Main text

Introduction

Patient-reported outcome measures (PROMs) are validated and standardized questionnaires completed by patients that evaluate a patient’s insight into their quality of health, return to baseline function, and mental well-being [1]. Within the field of knee arthroplasty, commonly used PROMs include the Western Ontario and McMaster Universities Osteoarthritis Index (WOMAC), the Knee Injury and Osteoarthritis Outcomes Score (KOOS), the Oxford Knee Score (OKS), and the Lower Extremity Activity Scale (LEAS). These validated PROMs are collectively referred to as legacy instruments. However, completion of PROMs can be a challenging technological and administrative enterprise [2,3,4]. Additionally, lack of standardization among PROMs leads to multiple PROM questionnaires being administered per patient; this can increase the potential for “survey question fatigue” and resultant data incompleteness [5,6,7]. Further, Sabah et al. demonstrated that though there are eight joint-specific PROMs available to evaluate knee replacement outcome scores, only three of these (KOOS, LEAS, and WOMAC) have sufficient evidence of validity [8]. Overall, financial barriers, administrative constraints, and lack of standardization have been cited as obstacles to effective PROM collection and utilization. [5,6,7]

The Patient-Reported Outcome Measurement Information System (PROMIS) is an envisioned gold-standard outcome measurement tool intended to provide psychometrically standardized and validated patient-reported outcomes [9]. PROMIS measures a patient’s physical and mental health across multiple domains such as pain intensity (PROMIS Pain Intensity), pain interference (PROMIS PI), and physical function (PROMIS PF) [10]. Pain interference assesses the effects of pain on the important aspects of one’s life, such as the extent to which pain prevents engagement with emotional, social, physical, and cognitive activities. Likewise, PROMIS global domains such as global mental health (GMH) and global physical health (GPH) assess the overall state of one’s mental and physical health, respectively. It is administered in two forms: a computer adaptive test (CAT) and short form. Based on the item response theory (IRT), the CAT test is a sequence of consecutive questions tailored for delivery based on real-time patient responses, thus allowing for streamlined questioning based on the subject’s previous responses. Studies have shown CAT to be more time-efficient than traditional legacy instruments, requiring fewer questions to reach the identical level of responsiveness [11, 12]. Other advantages of PROMIS include its validity, responsiveness, coverage, and decreased floor and ceiling effects compared with legacy instruments across various orthopedic patient populations. [13,14,15]
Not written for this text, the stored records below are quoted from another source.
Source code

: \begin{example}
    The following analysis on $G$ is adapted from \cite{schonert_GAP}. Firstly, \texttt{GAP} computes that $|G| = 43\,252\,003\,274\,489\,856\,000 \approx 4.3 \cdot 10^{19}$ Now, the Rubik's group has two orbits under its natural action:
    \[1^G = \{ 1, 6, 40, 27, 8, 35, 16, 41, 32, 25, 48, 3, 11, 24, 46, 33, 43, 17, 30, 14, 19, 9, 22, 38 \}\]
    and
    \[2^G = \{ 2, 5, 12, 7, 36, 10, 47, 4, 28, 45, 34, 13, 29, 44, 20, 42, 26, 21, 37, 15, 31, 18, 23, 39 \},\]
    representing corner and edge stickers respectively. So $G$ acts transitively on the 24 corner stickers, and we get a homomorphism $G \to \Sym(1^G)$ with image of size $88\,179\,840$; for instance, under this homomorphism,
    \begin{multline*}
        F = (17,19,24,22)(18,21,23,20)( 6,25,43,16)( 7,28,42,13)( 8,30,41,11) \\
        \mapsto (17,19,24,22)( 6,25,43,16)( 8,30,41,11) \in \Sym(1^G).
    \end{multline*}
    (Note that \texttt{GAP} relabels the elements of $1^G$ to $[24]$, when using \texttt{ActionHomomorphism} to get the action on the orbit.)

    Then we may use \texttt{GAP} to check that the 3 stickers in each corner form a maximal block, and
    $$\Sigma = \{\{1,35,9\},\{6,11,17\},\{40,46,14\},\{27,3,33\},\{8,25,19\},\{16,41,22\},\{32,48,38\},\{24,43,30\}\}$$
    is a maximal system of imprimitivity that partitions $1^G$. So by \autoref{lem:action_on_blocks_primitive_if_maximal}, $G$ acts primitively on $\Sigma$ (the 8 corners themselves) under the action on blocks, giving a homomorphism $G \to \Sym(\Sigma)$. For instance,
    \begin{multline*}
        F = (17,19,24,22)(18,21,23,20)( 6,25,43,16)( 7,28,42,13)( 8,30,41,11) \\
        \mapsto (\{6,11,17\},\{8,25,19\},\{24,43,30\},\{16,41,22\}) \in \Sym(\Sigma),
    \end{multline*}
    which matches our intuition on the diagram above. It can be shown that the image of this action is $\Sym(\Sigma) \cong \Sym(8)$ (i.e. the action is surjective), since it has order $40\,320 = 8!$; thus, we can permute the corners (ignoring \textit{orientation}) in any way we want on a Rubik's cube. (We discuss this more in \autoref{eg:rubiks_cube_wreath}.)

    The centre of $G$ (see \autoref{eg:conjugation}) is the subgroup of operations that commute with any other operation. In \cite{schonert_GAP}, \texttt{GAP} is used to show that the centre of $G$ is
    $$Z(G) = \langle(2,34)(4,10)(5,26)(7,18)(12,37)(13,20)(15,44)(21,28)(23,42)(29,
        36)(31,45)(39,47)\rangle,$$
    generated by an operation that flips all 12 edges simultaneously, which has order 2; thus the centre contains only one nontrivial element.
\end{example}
To support widespread implementation of PROMIS within the practice of specific orthopedic subspecialties and in the perioperative periods of specific procedures, it is important to evaluate the validity and current utilization of these instruments. The purpose of this study is to provide a systematic review of the literature pertaining to PROMIS validation and utilization as an outcome metric in total knee arthroplasty (TKA) patients.

Methods

This systematic review was performed according to the Preferred Reporting Items for Systematic Reviews and Meta-Analyses (PRISMA) guidelines [16]. The PROSPERO database was searched by two of the authors (NC, PG) for existing systematic reviews on the present topic. Pubmed/MEDLINE and Embase databases were searched using the search terms (“patient-reported outcomes measurement information system” OR “PROMIS”) AND (“knee”) AND (“arthroplasty”) to identify all relevant literature. Inclusion and exclusion criteria for the resultant abstracts were applied once duplicates were excluded. Two independent reviewers evaluated the identified abstracts; if no consensus was reached regarding the choice to include or exclude a particular study, the senior author was consulted, and a consensus was reached. For each included article, the references were manually scanned for additional papers not identified in the original database search. As this was a systematic review of published literature, institutional review board approval was not required.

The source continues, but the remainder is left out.